- Source texts of formatted documents -
———
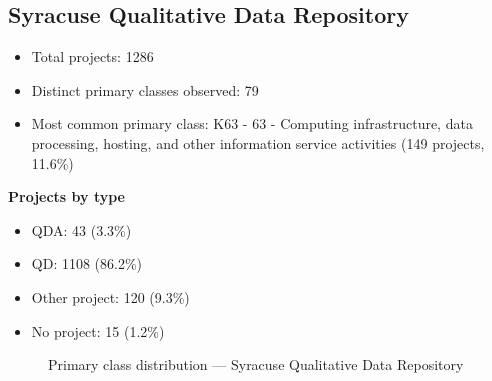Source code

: \subsection{Syracuse Qualitative Data Repository}

\begin{itemize}
    \item Total projects: 1286
    \item Distinct primary classes observed: 79
    \item Most common primary class: K63 - 63 - Computing infrastructure, data processing, hosting, and other information service activities (149 projects, 11.6\%)
\end{itemize}
\textbf{Projects by type}
\begin{itemize}
    \item QDA: 43 (3.3\%)
    \item QD: 1108 (86.2\%)
    \item Other project: 120 (9.3\%)
    \item No project: 15 (1.2\%)
\end{itemize}

\begin{figure}[H]
    \centering
    
    \caption{Primary class distribution --- Syracuse Qualitative Data Repository}
\end{figure}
———
- Activity -
Only the lines from the one with "QDA: 43 (3.3\%)" through the end of the data belong in the answer, each reproduced exactly.

- Written response -
    \item QDA: 43 (3.3\%)
    \item QD: 1108 (86.2\%)
    \item Other project: 120 (9.3\%)
    \item No project: 15 (1.2\%)
\end{itemize}

\begin{figure}[H]
    \centering
    
    \caption{Primary class distribution --- Syracuse Qualitative Data Repository}
\end{figure}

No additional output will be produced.